By Steve Levy
The state government, which is desperate to balance a structural budget deficit of nearly $14 billion over the next three years, is grasping at straws to come up with solutions.
The ideal remedy would be to cut its dramatic increase in spending and place a cap on the mindless Medicaid growth over the past six years, including lavishing free health care on illegal aliens.
Don’t hold your breath for any cuts.
It won’t happen.
Instead, state leaders will look for more gimmicks in an effort to come up with more money. Governor Kathy Hochul doesn’t want to go back on a promise that she wouldn’t raise income taxes this year. (Though nothing stopped her from promising not to impose congestion pricing right before a previous election, only to reverse herself immediately thereafter.)
In any event, they’ve now come up with the idea of putting levies on purchases of gold and crypto, and even taxing the purchase of yachts.
But, wait! Haven’t we seen this once before?
As I noted in my book, Solutions to America’s Problems, Congress tried in the 1980s to get more money by taxing the purchase of yachts. Appropriately enough, it was called the “yacht tax.”
At the time, there was great hostility over the yuppies on Wall Street raking in huge sums as the market soared. A class envy approach emerged, whereby it was thought that sapping money from this nouveau riche group would not only poke a stick in their eyes as a sense of vengeance, but it also would raise a great deal of money with which to do good.
But the path to hell is often paved with good intentions.

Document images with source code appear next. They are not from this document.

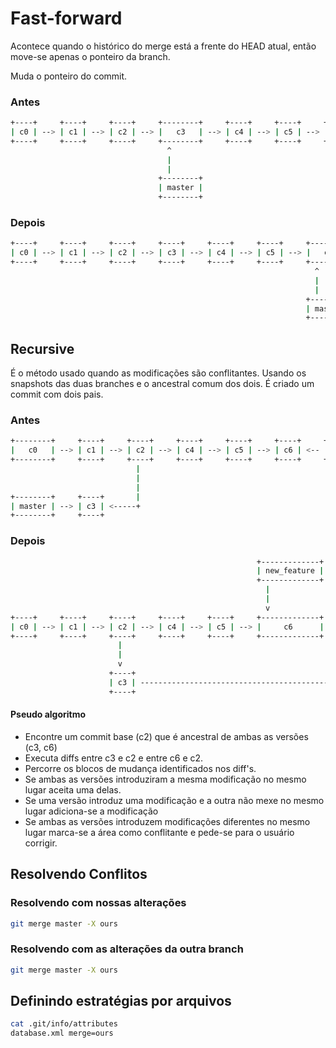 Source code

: 
Fast-forward
============

Acontece quando o histórico do merge está a frente do HEAD atual,
então move-se apenas o ponteiro da branch.

Muda o ponteiro do commit.

### Antes

<!--
[ c0 ] -> [ c1 ] -> [ c2 ] -> [ c3 ]
[ master ] -> [ c3 ]
[ c3 ] -> [ c4 ] -> [ c5 ] -> [ c6 ]
[ new_feature ] -> [ c6 ]
-->

```sh
+----+     +----+     +----+     +--------+     +----+     +----+     +----+     +-------------+
| c0 | --> | c1 | --> | c2 | --> |   c3   | --> | c4 | --> | c5 | --> | c6 | <-- | new_feature |
+----+     +----+     +----+     +--------+     +----+     +----+     +----+     +-------------+
                                   ^
                                   |
                                   |
                                 +--------+
                                 | master |
                                 +--------+
```

### Depois

<!--
[ c0 ] -> [ c1 ] -> [ c2 ] -> [ c3 ]
[ c3 ] -> [ c4 ] -> [ c5 ] -> [ c6 ]
[ master ] -> [ c6 ]
[ hotfix ] -> [ c2 ]
[ new_feature ] -> [ c6 ]
-->

```sh
+----+     +----+     +----+     +----+     +----+     +----+     +--------+     +-------------+
| c0 | --> | c1 | --> | c2 | --> | c3 | --> | c4 | --> | c5 | --> |   c6   | <-- | new_feature |
+----+     +----+     +----+     +----+     +----+     +----+     +--------+     +-------------+
                                                                    ^
                                                                    |
                                                                    |
                                                                  +--------+
                                                                  | master |
                                                                  +--------+


```

Recursive
---------

É o método usado quando as modificações são conflitantes.
Usando os snapshots das duas branches e o ancestral comum dos
dois.  É criado um commit com dois pais.

<!--
[ c0 ] -> [ c1 ] -> [ c2 ] -> [ c3 ]
[ master ] -> [ c3 ]
[ c2 ] -> [ c4 ] -> [ c5 ] -> [ c6 ]
[ new_feature ] -> [ c6 ]

-->

### Antes

```sh
+--------+     +----+     +----+     +----+     +----+     +----+     +-------------+
|   c0   | --> | c1 | --> | c2 | --> | c4 | --> | c5 | --> | c6 | <-- | new_feature |
+--------+     +----+     +----+     +----+     +----+     +----+     +-------------+
                            |
                            |
                            |
+--------+     +----+       |
| master | --> | c3 | <-----+
+--------+     +----+

```

### Depois

<!--
[ c0 ] -> [ c1 ] -> [ c2 ] -> [ c3 ]
[ master ] -> [ c7 ]
[ c2 ] -> [ c4 ] -> [ c5 ] -> [ c6 ]
[ new_feature ] -> [ c6 ]
[ c6 ] -> [ c7 ]
[ c3 ] -> [ c7 ]
-->

```sh
                                                       +-------------+
                                                       | new_feature |
                                                       +-------------+
                                                         |
                                                         |
                                                         v
+----+     +----+     +----+     +----+     +----+     +-------------+     +----+     +--------+
| c0 | --> | c1 | --> | c2 | --> | c4 | --> | c5 | --> |     c6      | --> | c7 | <-- | master |
+----+     +----+     +----+     +----+     +----+     +-------------+     +----+     +--------+
                        |                                                    ^
                        |                                                    |
                        v                                                    |
                      +----+                                                 |
                      | c3 | ------------------------------------------------+
                      +----+


```

#### Pseudo algoritmo

- Encontre um commit base (c2) que é ancestral de ambas as versões
(c3, c6)
- Executa diffs entre  c3 e c2 e entre c6 e c2.
- Percorre os blocos de mudança identificados nos diff's.
- Se ambas as versões introduziram a mesma modificação no mesmo lugar aceita uma delas.
- Se uma versão introduz uma modificação e a outra não mexe no
mesmo lugar adiciona-se a modificação
- Se ambas as versões introduzem modificações diferentes no mesmo
lugar marca-se a área como conflitante e pede-se para o usuário
corrigir.

Resolvendo Conflitos
--------------------

### Resolvendo com nossas alterações


```sh
git merge master -X ours

```

### Resolvendo com as alterações da outra branch

```sh
git merge master -X ours

```


Definindo estratégias por arquivos
-----------------------------

```sh
cat .git/info/attributes
database.xml merge=ours

```
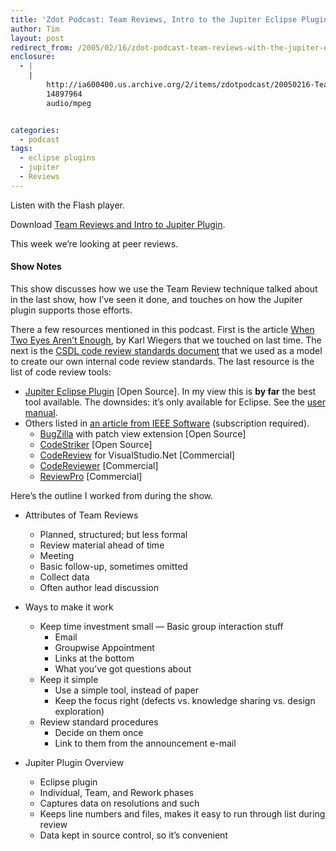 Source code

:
 ```yaml
---
title: 'Zdot Podcast: Team Reviews, Intro to the Jupiter Eclipse Plugin'
author: Tim
layout: post
redirect_from: /2005/02/16/zdot-podcast-team-reviews-with-the-jupiter-eclipse-plugin/
enclosure:
  - |
    |
        http://ia600400.us.archive.org/2/items/zdotpodcast/20050216-TeamReviewsAndJupiterIntro.mp3
        14897964
        audio/mpeg


categories:
  - podcast
tags:
  - eclipse plugins
  - jupiter
  - Reviews
---
```

Listen with the Flash player.


Download [Team Reviews and Intro to Jupiter Plugin][1].

This week we&#8217;re looking at peer reviews.

#### Show Notes

This show discusses how we use the Team Review technique talked about in the last show, how I&#8217;ve seen it done, and touches on how the Jupiter plugin supports those efforts.

There a few resources mentioned in this podcast. First is the article [When Two Eyes Aren&#8217;t Enough][2], by Karl Wiegers that we touched on last time. The next is the [CSDL code review standards document][3] that we used as a model to create our own internal code review standards. The last resource is the list of code review tools:

  * [Jupiter Eclipse Plugin][4] [Open Source]. In my view this is **by far** the best tool available. The downsides: it&#8217;s only available for Eclipse. See the [user manual][5].
  * Others listed in [an article from IEEE Software][6] (subscription required).
      * [BugZilla][7] with patch view extension [Open Source]
      * [CodeStriker][8] [Open Source]
      * [CodeReview][9] for VisualStudio.Net [Commercial]
      * [CodeReviewer][10] [Commercial]
      * [ReviewPro][11] [Commercial]

Here&#8217;s the outline I worked from during the show.

  * Attributes of Team Reviews
      * Planned, structured; but less formal
      * Review material ahead of time
      * Meeting
      * Basic follow-up, sometimes omitted
      * Collect data
      * Often author lead discussion

  * Ways to make it work
      * Keep time investment small &#8212; Basic group interaction stuff
          * Email
          * Groupwise Appointment
          * Links at the bottom
          * What you&#8217;ve got questions about
      * Keep it simple
          * Use a simple tool, instead of paper
          * Keep the focus right (defects vs. knowledge sharing vs. design exploration)
      * Review standard procedures
          * Decide on them once
          * Link to them from the announcement e-mail

  * Jupiter Plugin Overview
      * Eclipse plugin
      * Individual, Team, and Rework phases
      * Captures data on resolutions and such
      * Keeps line numbers and files, makes it easy to run through list during review
      * Data kept in source control, so it&#8217;s convenient

 [1]: http://ia600400.us.archive.org/2/items/zdotpodcast/20050216-TeamReviewsAndJupiterIntro.mp3
 [2]: http://www.processimpact.com/articles/two_eyes.pdf
 [3]: http://hackydev.ics.hawaii.edu/hackyDevSite/doc/Review.html
 [4]: http://csdl.ics.hawaii.edu/Tools/Jupiter/
 [5]: http://csdl.ics.hawaii.edu/Tools/Jupiter/Core/doc/UsersGuide.html "Jupiter Eclipse Plugin Users Guide"
 [6]: http://csdl2.computer.org/dl/mags/so/2005/01/s1074.pdf "Source Code Review Systems"
 [7]: http://www.bugzilla.org
 [8]: http://codestriker.sourceforge.net
 [9]: http://www.macadamian.com/products/codereview
 [10]: http://www.codehistorian.com/codereviewer-overview.php
 [11]: http://www.sdtcorp.com/reviewpro.html
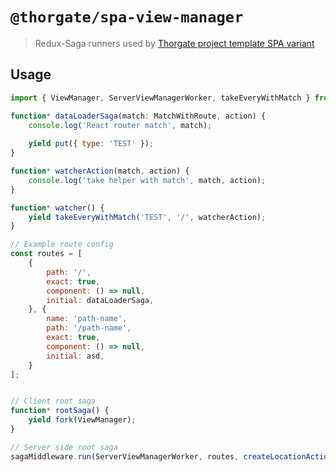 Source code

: # `@thorgate/spa-view-manager`

> Redux-Saga runners used by  [Thorgate project template SPA variant](https://gitlab.com/thorgate-public/django-project-template/tree/spa)


## Usage

```js
import { ViewManager, ServerViewManagerWorker, takeEveryWithMatch } from '@thorgate/spa-view-manager';

function* dataLoaderSaga(match: MatchWithRoute, action) {
    console.log('React router match', match);
    
    yield put({ type: 'TEST' });
}

function* watcherAction(match, action) {
    console.log('take helper with match', match, action);
}

function* watcher() {
    yield takeEveryWithMatch('TEST', '/', watcherAction);
}

// Example route config
const routes = [
    {
        path: '/',
        exact: true,
        component: () => null,
        initial: dataLoaderSaga,
    }, {
        name: 'path-name',
        path: '/path-name',
        exact: true,
        component: () => null,
        initial: asd,
    }
];


// Client root saga
function* rootSaga() {
    yield fork(ViewManager);
}

// Server side root saga
sagaMiddleware.run(ServerViewManagerWorker, routes, createLocationAction(store.getState().router));
```
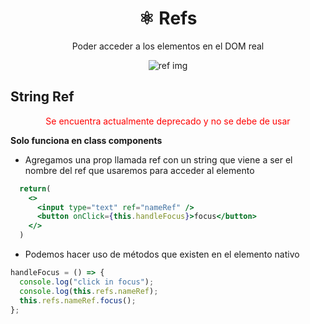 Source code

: <h1 align="center">⚛️ Refs</h1>
<p align="center">
Poder acceder a los elementos en el DOM real
</p>

<p align="center">
<img src="https://user-images.githubusercontent.com/62570198/87606959-da333c00-c6c1-11ea-8faf-08b4f1e7a127.gif" alt="ref img"/>
</p>

## String Ref
<p align="center" style="color:red">
Se encuentra actualmente deprecado y no se debe de usar
</p>

**Solo funciona en class components**

- Agregamos una prop llamada ref con un string que viene a ser el nombre del ref que usaremos para acceder al elemento

```jsx
  return(
    <>
      <input type="text" ref="nameRef" />
      <button onClick={this.handleFocus}>focus</button>
    </>
  )
```

- Podemos hacer uso de métodos que existen en el elemento nativo

```jsx
handleFocus = () => {
  console.log("click in focus");
  console.log(this.refs.nameRef);
  this.refs.nameRef.focus();
};
```
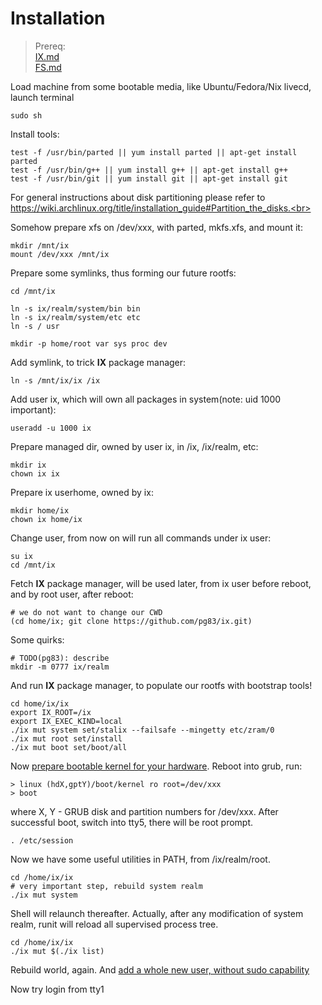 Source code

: # Installation 

> Prereq:<br>
> [IX.md](IX.md)<br>
> [FS.md](FS.md)<br>


Load machine from some bootable media, like Ubuntu/Fedora/Nix livecd, launch terminal

```shell
sudo sh
```

Install tools:

```shell
test -f /usr/bin/parted || yum install parted || apt-get install parted
test -f /usr/bin/g++ || yum install g++ || apt-get install g++
test -f /usr/bin/git || yum install git || apt-get install git
```

For general instructions about disk partitioning please refer to<br>
https://wiki.archlinux.org/title/installation_guide#Partition_the_disks.<br>

Somehow prepare xfs on /dev/xxx, with parted, mkfs.xfs, and mount it:

```shell
mkdir /mnt/ix
mount /dev/xxx /mnt/ix
```

Prepare some symlinks, thus forming our future rootfs:

```shell
cd /mnt/ix

ln -s ix/realm/system/bin bin
ln -s ix/realm/system/etc etc
ln -s / usr

mkdir -p home/root var sys proc dev
```

Add symlink, to trick **IX** package manager:

```shell
ln -s /mnt/ix/ix /ix
```

Add user ix, which will own all packages in system(note: uid 1000 important):

```shell
useradd -u 1000 ix
```

Prepare managed dir, owned by user ix, in /ix, /ix/realm, etc:

```shell
mkdir ix
chown ix ix
```

Prepare ix userhome, owned by ix:

```shell
mkdir home/ix
chown ix home/ix
```

Change user, from now on will run all commands under ix user:

```shell
su ix
cd /mnt/ix
```

Fetch **IX** package manager, will be used later, from ix user before reboot, and by root user, after reboot:

```shell
# we do not want to change our CWD
(cd home/ix; git clone https://github.com/pg83/ix.git)
```

Some quirks:

```shell
# TODO(pg83): describe
mkdir -m 0777 ix/realm
```

And run **IX** package manager, to populate our rootfs with bootstrap tools!

```shell
cd home/ix/ix
export IX_ROOT=/ix
export IX_EXEC_KIND=local
./ix mut system set/stalix --failsafe --mingetty etc/zram/0
./ix mut root set/install
./ix mut boot set/boot/all
```

Now [prepare bootable kernel for your hardware](KERNEL.md). Reboot into grub, run:

```shell
> linux (hdX,gptY)/boot/kernel ro root=/dev/xxx
> boot
```

where X, Y - GRUB disk and partition numbers for /dev/xxx.
After successful boot, switch into tty5, there will be root prompt.

```shell
. /etc/session
```

Now we have some useful utilities in PATH, from /ix/realm/root.

```shell
cd /home/ix/ix
# very important step, rebuild system realm
./ix mut system
```

Shell will relaunch thereafter. Actually, after any modification of system realm, runit will reload all supervised process tree.

```shell
cd /home/ix/ix
./ix mut $(./ix list)
```

Rebuild world, again. And [add a whole new user, without sudo capability](https://github.com/pg83/ix/blob/main/docs/ETC.md#:~:text=Add%20a%20whole%20new%20user%2C%20without%20sudo%20capability%3A)<br>

Now try login from tty1
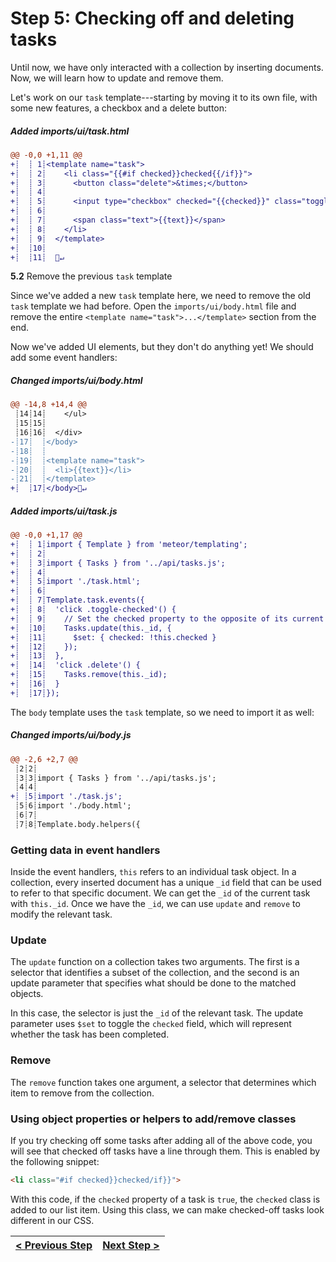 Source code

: # Step 5: Checking off and deleting tasks

[//]: # (head-end)


Until now, we have only interacted with a collection by inserting documents. Now, we will learn how to update and remove them.

Let's work on our `task` template---starting by moving it to its own file, with some new features, a checkbox and a delete button:

[{]: <helper> (diffStep 5.1 noTitle=true)

##### Added imports&#x2F;ui&#x2F;task.html
```diff
@@ -0,0 +1,11 @@
+┊  ┊ 1┊<template name="task">
+┊  ┊ 2┊    <li class="{{#if checked}}checked{{/if}}">
+┊  ┊ 3┊      <button class="delete">&times;</button>
+┊  ┊ 4┊
+┊  ┊ 5┊      <input type="checkbox" checked="{{checked}}" class="toggle-checked" />
+┊  ┊ 6┊
+┊  ┊ 7┊      <span class="text">{{text}}</span>
+┊  ┊ 8┊    </li>
+┊  ┊ 9┊  </template>
+┊  ┊10┊
+┊  ┊11┊  🚫↵
```

[}]: #

**5.2** Remove the previous `task` template

Since we've added a new `task` template here, we need to remove the old `task` template we had before.  Open the `imports/ui/body.html` file and remove the entire `<template name="task">...</template>` section from the end.

Now we've added UI elements, but they don't do anything yet! We should add some event handlers:

[{]: <helper> (diffStep 5.2 noTitle=true)

##### Changed imports&#x2F;ui&#x2F;body.html
```diff
@@ -14,8 +14,4 @@
 ┊14┊14┊    </ul>
 ┊15┊15┊
 ┊16┊16┊  </div>
-┊17┊  ┊</body>
-┊18┊  ┊
-┊19┊  ┊<template name="task">
-┊20┊  ┊  <li>{{text}}</li>
-┊21┊  ┊</template>
+┊  ┊17┊</body>🚫↵
```

##### Added imports&#x2F;ui&#x2F;task.js
```diff
@@ -0,0 +1,17 @@
+┊  ┊ 1┊import { Template } from 'meteor/templating';
+┊  ┊ 2┊
+┊  ┊ 3┊import { Tasks } from '../api/tasks.js';
+┊  ┊ 4┊
+┊  ┊ 5┊import './task.html';
+┊  ┊ 6┊
+┊  ┊ 7┊Template.task.events({
+┊  ┊ 8┊  'click .toggle-checked'() {
+┊  ┊ 9┊    // Set the checked property to the opposite of its current value
+┊  ┊10┊    Tasks.update(this._id, {
+┊  ┊11┊      $set: { checked: !this.checked }
+┊  ┊12┊    });
+┊  ┊13┊  },
+┊  ┊14┊  'click .delete'() {
+┊  ┊15┊    Tasks.remove(this._id);
+┊  ┊16┊  }
+┊  ┊17┊});
```

[}]: #

The `body` template uses the `task` template, so we need to import it as well:

[{]: <helper> (diffStep 5.4 noTitle=true)

##### Changed imports&#x2F;ui&#x2F;body.js
```diff
@@ -2,6 +2,7 @@
 ┊2┊2┊
 ┊3┊3┊import { Tasks } from '../api/tasks.js';
 ┊4┊4┊
+┊ ┊5┊import './task.js';
 ┊5┊6┊import './body.html';
 ┊6┊7┊
 ┊7┊8┊Template.body.helpers({
```

[}]: #


### Getting data in event handlers

Inside the event handlers, `this` refers to an individual task object. In a collection, every inserted document has a unique `_id` field that can be used to refer to that specific document. We can get the `_id` of the current task with `this._id`. Once we have the `_id`, we can use `update` and `remove` to modify the relevant task.

### Update

The `update` function on a collection takes two arguments. The first is a selector that identifies a subset of the collection, and the second is an update parameter that specifies what should be done to the matched objects.

In this case, the selector is just the `_id` of the relevant task. The update parameter uses `$set` to toggle the `checked` field, which will represent whether the task has been completed.

### Remove

The `remove` function takes one argument, a selector that determines which item to remove from the collection.

### Using object properties or helpers to add/remove classes

If you try checking off some tasks after adding all of the above code, you will see that checked off tasks have a line through them. This is enabled by the following snippet:

```html
<li class="#if checked}}checked/if}}">
```

With this code, if the `checked` property of a task is `true`, the `checked` class is added to our list item. Using this class, we can make checked-off tasks look different in our CSS.


[//]: # (foot-start)

[{]: <helper> (navStep)

| [< Previous Step](step4.md) | [Next Step >](step6.md) |
|:--------------------------------|--------------------------------:|

[}]: #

What actually happened, predictably enough, is that the yacht tax created a disincentive for the wealthy to buy yachts. So they put their money toward other luxury items and investments that didn’t come with this punitive tax.
And who were the people hurt? It was the working and middle-class people who worked on the assembly lines building these boats. It got so bad that Congress had to reverse itself and end the yacht tax so that the boating industry could come back, and the people could have their jobs restored.
You know how the saying goes when you refuse to learn from history: they are doomed to repeat it.